This Dvar Torah is reprinted with permission from Mesorah Publications / ArtScroll, from “Rabbi Frand on the Parsha 2”. 

“At the end of seven years, you shall institute a sabbatical year.” (15:1)

Rabbi Mordechai Gifter related that during a shemittah (sabbatical) year, the Ponevezher Rav zt”l once walked over to a tree, gave it a hug and a kiss, and said, “Good Shabbos to you.”

Using his dynamic style, the Ponevezher Rav taught us the amazing concept of shemittah. For an entire year, all the fields and orchards in Eretz Yisrael experience a Shabbos similar to the Shabbos we experience once a week. If we are fortunate enough to be in Eretz Yisrael during shemittah we should feel the holiness descend onto the Land just as we feel the holiness of Shabbos.

There is another aspect to shemittah that bears mention here. Physical objects generally do not contain holiness. A person has to consecrate an object in order to bring holiness to it. During shemittah, however, all fruits and vegetables grown in Eretz Yisrael are automatically sanctified simply because they grew from the holy land. As you drive through the country, every orange, esrog, and cucumber you see growing contains holiness.

I find a need to stress the extraordinary holiness of Eretz Yisrael because the secularist governments leading the State of Israel for nearly 60 years have made concerted efforts to eradicate any holiness associated with the Land, and unfortunately they have been highly successful in doing so. A visitor to modern-day Israel is likely to miss the kedushah of the Land, unless he or she makes a concerted effort to experience the holiness therein.
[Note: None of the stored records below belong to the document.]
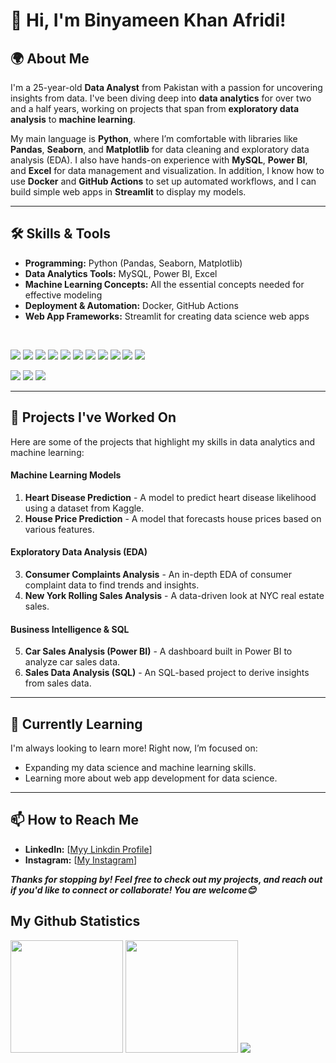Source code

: # 👋 Hi, I'm Binyameen Khan Afridi!

## 🌍 About Me
I'm a 25-year-old **Data Analyst** from Pakistan with a passion for uncovering insights from data. I've been diving deep into **data analytics** for over two and a half years, working on projects that span from **exploratory data analysis** to **machine learning**. 

My main language is **Python**, where I’m comfortable with libraries like **Pandas**, **Seaborn**, and **Matplotlib** for data cleaning and exploratory data analysis (EDA). I also have hands-on experience with **MySQL**, **Power BI**, and **Excel** for data management and visualization. In addition, I know how to use **Docker** and **GitHub Actions** to set up automated workflows, and I can build simple web apps in **Streamlit** to display my models.

---

## 🛠️ Skills & Tools

- **Programming:** Python (Pandas, Seaborn, Matplotlib)
- **Data Analytics Tools:** MySQL, Power BI, Excel
- **Machine Learning Concepts:** All the essential concepts needed for effective modeling
- **Deployment & Automation:** Docker, GitHub Actions
- **Web App Frameworks:** Streamlit for creating data science web apps

<br>

[![](https://img.shields.io/badge/Python-FFD43B?style=for-the-badge&logo=python&logoColor=blue)](https://www.python.org/) 
[![](https://img.shields.io/badge/scikit_learn-F7931E?style=for-the-badge&logo=scikit-learn&logoColor=white)](https://scikit-learn.org/) 
[![](https://img.shields.io/badge/Seaborn-FF6699?style=for-the-badge&logo=seaborn&logoColor=white)](https://seaborn.pydata.org/) 
[![](https://img.shields.io/badge/Pandas-2C2D72?style=for-the-badge&logo=pandas&logoColor=white)](https://pandas.pydata.org/) 
[![](https://img.shields.io/badge/Jupyter-F37626.svg?&style=for-the-badge&logo=Jupyter&logoColor=white)](https://jupyter.org/) 
[![](https://img.shields.io/badge/PowerBI-1C1C1C?style=for-the-badge&logo=powerbi&logoColor=F2C811)](https://powerbi.microsoft.com/) 
[![](https://img.shields.io/badge/MYSQL-1572B6?style=for-the-badge&logo=postgresql&logoColor=white)](https://www.sql.org/) 
[![](https://img.shields.io/badge/Excel-217346?style=for-the-badge&logo=microsoft-office&logoColor=white)](https://www.microsoft.com/en-us/microsoft-365/excel) 
[![](https://img.shields.io/badge/Docker-2496ED?style=for-the-badge&logo=docker&logoColor=white)](https://www.docker.com/) 
[![](https://img.shields.io/badge/Streamlit-FF4B6A?style=for-the-badge&logo=sStreamlit&logoColor=white)](https://streamlit.io/) 
[![](https://img.shields.io/badge/GitHub_Actions-2088FF?style=for-the-badge&logo=github-actions&logoColor=white)](https://github.com/features/actions)

[![](https://img.shields.io/badge/VS_Code-007ACC?style=for-the-badge&logo=visual-studio-code&logoColor=white)](https://code.visualstudio.com/) 
[![](https://img.shields.io/badge/PyCharm-000000?style=for-the-badge&logo=pycharm&logoColor=white)](https://www.jetbrains.com/pycharm/) 
[![](https://img.shields.io/badge/Jupyter-0065A1?style=for-the-badge&logo=jupyter&logoColor=white)](https://jupyter.org/)






---

## 💼 Projects I've Worked On

Here are some of the projects that highlight my skills in data analytics and machine learning:

#### Machine Learning Models
1. **Heart Disease Prediction** - A model to predict heart disease likelihood using a dataset from Kaggle.
2. **House Price Prediction** - A model that forecasts house prices based on various features.

#### Exploratory Data Analysis (EDA)
3. **Consumer Complaints Analysis** - An in-depth EDA of consumer complaint data to find trends and insights.
4. **New York Rolling Sales Analysis** - A data-driven look at NYC real estate sales.

#### Business Intelligence & SQL
5. **Car Sales Analysis (Power BI)** - A dashboard built in Power BI to analyze car sales data.
6. **Sales Data Analysis (SQL)** - An SQL-based project to derive insights from sales data.

---

## 🌱 Currently Learning

I'm always looking to learn more! Right now, I’m focused on:
- Expanding my data science and machine learning skills.
- Learning more about web app development for data science.

---

## 📫 How to Reach Me
- **LinkedIn:** [[Myy Linkdin Profile](https://www.linkedin.com/in/binyameen-afridi-2245a5249/)]
- **Instagram:** [[My Instagram](https://www.instagram.com/binyameen_data_analyst/)]

***Thanks for stopping by! Feel free to check out my projects, and reach out if you'd like to connect or collaborate! You are welcome😊***

## My Github Statistics

[<img height="180em" src="https://github-readme-stats-eight-theta.vercel.app/api?username=kanafridi&show_icons=true&theme=dark&hide_border=true&include_all_commits=true&count_private=true"/>](https://github.com/kanafridi/)
[<img height="180em" src="https://github-readme-stats.vercel.app/api/top-langs/?username=SUKHMAN-SINGH-1612&layout=compact&theme=dark&hide_border=true"/>](https://github.com/kanafridi)
![](http://github-profile-summary-cards.vercel.app/api/cards/productive-time?username=kanafridi&show_icons=true&theme=dark&utcOffset=8)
Following the signing of the Oslo Accords, National Public Radio broadcast a report about Israel. The report focused on the contrast between Tel Aviv and Jerusalem. One of the people interviewed said, “Tel Aviv is a normal city, unencumbered by history. Tel Aviv is like Miami!”
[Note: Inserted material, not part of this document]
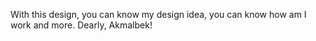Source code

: With this design, you can know my design idea, you can know how am I work and more.
Dearly, Akmalbek!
To prove the point of the interviewee, the reporter visited Tel Aviv on a Friday afternoon and recorded the sounds one can hear on a typical Tel Aviv street. Indeed, when you close your eyes and listen to the recording, you can easily mistake it for downtown Baltimore, or any other city in the United States. They played a few moments of rap “music” — if you can call it music — blaring from the boom box of a group of teenagers hanging out on the street. “This is so normal,” the reporter declares.

They went on to describe Jerusalem on a Friday afternoon. “Orthodox Jews, many of them dressed in broad-brimmed hats and long caftans, scurry through the streets preparing for the upcoming Sabbath.”
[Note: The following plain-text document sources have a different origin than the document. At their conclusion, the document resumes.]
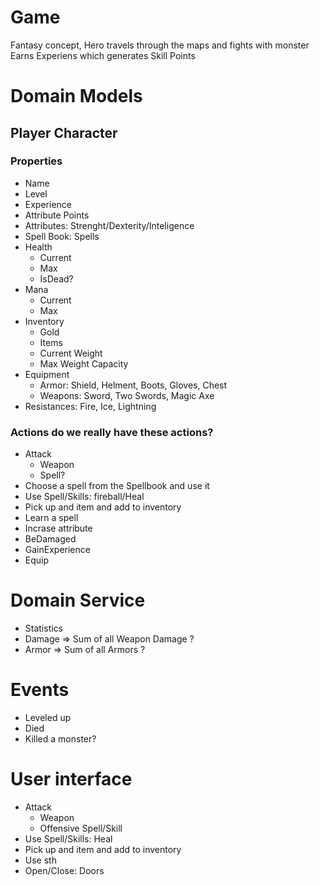 # Game
Fantasy concept, Hero travels through the maps and fights with monster
Earns Experiens which generates Skill Points

# Domain Models
## Player Character
### Properties
- Name
- Level
- Experience
- Attribute Points
- Attributes: Strenght/Dexterity/Inteligence
- Spell Book: Spells
- Health
    - Current 
    - Max
    - IsDead?
- Mana
    - Current
    - Max
- Inventory
    - Gold
    - Items
    - Current Weight
    - Max Weight Capacity
- Equipment
    - Armor: Shield, Helment, Boots, Gloves, Chest
    - Weapons: Sword, Two Swords, Magic Axe
- Resistances: Fire, Ice, Lightning

### Actions do we really have these actions?
- Attack
    - Weapon
    - Spell?
- Choose a spell from the Spellbook and use it
- Use Spell/Skills: fireball/Heal
- Pick up and item and add to inventory
- Learn a spell
- Incrase attribute
- BeDamaged
- GainExperience
- Equip

# Domain Service
- Statistics
- Damage => Sum of all Weapon Damage ?
- Armor => Sum of all Armors ?

# Events
- Leveled up
- Died
- Killed a monster?

# User interface
- Attack
    - Weapon
    - Offensive Spell/Skill
- Use Spell/Skills: Heal
- Pick up and item and add to inventory
- Use sth
- Open/Close: Doors

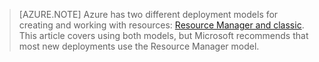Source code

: > [AZURE.NOTE] Azure has two different deployment models for creating and working with resources:  [Resource Manager and classic](../articles/resource-manager-deployment-model.md). This article covers using both models, but Microsoft recommends that most new deployments use the Resource Manager model.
Jerusalem, the report implies, is not normal. Jerusalem is a city that must carry the weight of thousands of years of history and theology on its shoulders.

Tel Aviv is a modern city. Tel Aviv is a “normal” city. Jerusalem is not.

Truthfully, attaining “normalcy” was the stated goal of secular Zionism. Early Zionist leaders considered the verse, “We will be like all the other nations” (I Shmuel 8:20), their mantra. They developed the country through the blood, sweat, and tears of the Kibbutz movement, but all the while envisioned a country whose cities would look like all the “normal” cities in the world.

What they did not realize was that if Tel Aviv would look like Miami, their descendants might decide that it is not worth living in Tel Aviv if they could just as well move to Miami. And that is exactly what happened.

A reporter once traced the descendants of several of the founders of the Zionist state — names like Herzl, Ben-Gurion, Jabotinsky, and others — and found that over seventy-five percent — seventy-five percent! — of their descendants live outside Israel.

To paraphrase Rabbi Emanuel Feldman, former Rav of Atlanta, Georgia, who now spends most of the year in Eretz Yisrael:

They abandoned the kibbutz in droves, physically and spiritually, for the less austere life — and ultimately the greater comforts and material opportunity — of Canada and the United States. The most sacred tenet of the secular Zionist canon — settling in Israel — is utterly ignored. As the secularists painfully realize, Yerida (emigration) from Israel is primarily a secular phenomenon, while Aliyah (immigration) to Israel is primarily Orthodox.

Realistic estimates show that there are close to half-a-million Israeli expatriates now living in the West. Those raised on a religion-less diet abandon Israel for the West, but those raised on mitzvah observance apparently do not find it difficult to abandon the luxuries of the West for a less-comfortable life in Israel.

This trend results in an interesting juxtaposition: You can hear Hebrew spoken in electronics stores on 42nd Street in New York or on Pico Boulevard in Los Angeles, while English is spoken in Israeli yeshivos such as Brisk and Kerem B’Yavneh.

The Orthodox in Israel today ask a troubling question of the secularists: Who are the real Chovevei Zion? Who really loves Zion?

Only those who observe Torah and mitzvos want to live in Israel. Only they are willing to live in the “abnormal” land.

Eretz Yisrael is not normal. It is not “normal” to have to consider fruit holy simply because it grew in a certain year. But that is what Eretz Yisrael is all about. Moreover, that is what being a Jew is all about. A Jew is encumbered by history. A Jew is encumbered by theology. It is not surprising that those who don’t realize the significance of being Jews are not interested in living in a country that was, is, and will always be, encumbered by history and theology.

Ironically, the segment of society that secularists consider “abnormal” is willing to live in Israel, the abnormal country.

An article in The New York Times documented the secular reaction to American olim (immigrants) to Israel. The spirit of the article was that secular Israelis could not understand how a sane individual who was living in the United States, had a livelihood in the United States, and owned a house in the United States, could come to the ridiculous conclusion that is worthwhile to pack up all his belongings and move to Israel.

In the eyes of secular Israelis, people who make aliyah from North America nowadays must be out of their minds, the article concluded.

In a sense, the secular Israelis are correct. People who are willing to give up living in the lap of luxury in favor of a land with far less material opportunity simply because it is a mitzvah to do so are not normal. But only abnormal people can live in an abnormal land.

It might have seemed strange to see the great Ponevezher Rav hugging a tree. The Ponevezher Rav was not involved in Green Peace or any other “save the earth” movement. He had a message to impart with his unconventional behavior. Eretz Yisrael is a land governed by abnormal standards, and it can only be inhabited by people who are equally “abnormal.”

It is that abnormality we should all admire and for which we should all strive.